- [Required action]: Each line in the listing below that includes "nyckelverktyget" should be counted; give the total and nothing more.

- [Data for analysis]:
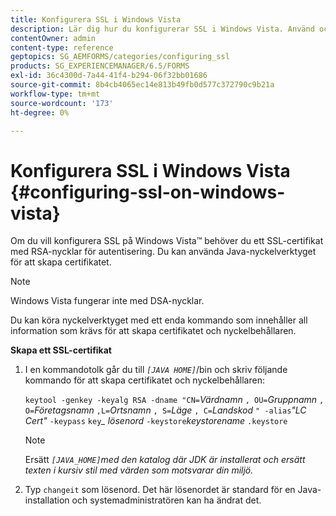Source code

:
 ```yaml
---
title: Konfigurera SSL i Windows Vista
description: Lär dig hur du konfigurerar SSL i Windows Vista. Använd och kör Java Keytool för att generera SSL-certifikatet med RSA-nycklar för autentiseringen.
contentOwner: admin
content-type: reference
geptopics: SG_AEMFORMS/categories/configuring_ssl
products: SG_EXPERIENCEMANAGER/6.5/FORMS
exl-id: 36c4300d-7a44-41f4-b294-06f32bb01686
source-git-commit: 8b4cb4065ec14e813b49fb0d577c372790c9b21a
workflow-type: tm+mt
source-wordcount: '173'
ht-degree: 0%

---
```


# Konfigurera SSL i Windows Vista {#configuring-ssl-on-windows-vista}

Om du vill konfigurera SSL på Windows Vista™ behöver du ett SSL-certifikat med RSA-nycklar för autentisering. Du kan använda Java-nyckelverktyget för att skapa certifikatet.

>[!NOTE]
>
>Windows Vista fungerar inte med DSA-nycklar.

Du kan köra nyckelverktyget med ett enda kommando som innehåller all information som krävs för att skapa certifikatet och nyckelbehållaren.

**Skapa ett SSL-certifikat**

1. I en kommandotolk går du till *`[JAVA HOME]`*/bin och skriv följande kommando för att skapa certifikatet och nyckelbehållaren:

   `keytool -genkey -keyalg RSA -dname "CN=`*Värdnamn* `, OU=`*Gruppnamn* `, O=`*Företagsnamn* `,L=`*Ortsnamn* `, S=`*Läge* `, C=`*Landskod* `" -alias`*&quot;LC Cert&quot;* `-keypass` `key`*_* *lösenord* `-keystore`*keystorename* `.keystore`

   >[!NOTE]
   >
   >Ersätt *`[JAVA_HOME]`med den katalog där JDK är installerat och ersätt texten i kursiv stil med värden som motsvarar din miljö.*

1. Typ `changeit` som lösenord. Det här lösenordet är standard för en Java-installation och systemadministratören kan ha ändrat det.
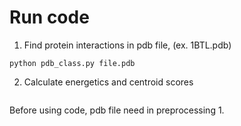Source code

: # Run code
1. Find protein interactions in pdb file, (ex. 1BTL.pdb)
```
python pdb_class.py file.pdb
```
2. Calculate energetics and centroid scores
```

```

Before using code, pdb file need in preprocessing
1.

- [Response to this task]: 2